Without pictures, retype the following entries exactly.

* **Data listing**
BEGIN

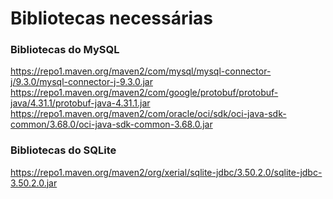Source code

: # Bibliotecas necessárias
### Bibliotecas do MySQL
https://repo1.maven.org/maven2/com/mysql/mysql-connector-j/9.3.0/mysql-connector-j-9.3.0.jar
https://repo1.maven.org/maven2/com/google/protobuf/protobuf-java/4.31.1/protobuf-java-4.31.1.jar
https://repo1.maven.org/maven2/com/oracle/oci/sdk/oci-java-sdk-common/3.68.0/oci-java-sdk-common-3.68.0.jar
### Bibliotecas do SQLite
https://repo1.maven.org/maven2/org/xerial/sqlite-jdbc/3.50.2.0/sqlite-jdbc-3.50.2.0.jar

END

* **Task answer**
Source code

: # Bibliotecas necessárias
### Bibliotecas do MySQL
https://repo1.maven.org/maven2/com/mysql/mysql-connector-j/9.3.0/mysql-connector-j-9.3.0.jar
https://repo1.maven.org/maven2/com/google/protobuf/protobuf-java/4.31.1/protobuf-java-4.31.1.jar
https://repo1.maven.org/maven2/com/oracle/oci/sdk/oci-java-sdk-common/3.68.0/oci-java-sdk-common-3.68.0.jar
### Bibliotecas do SQLite
https://repo1.maven.org/maven2/org/xerial/sqlite-jdbc/3.50.2.0/sqlite-jdbc-3.50.2.0.jar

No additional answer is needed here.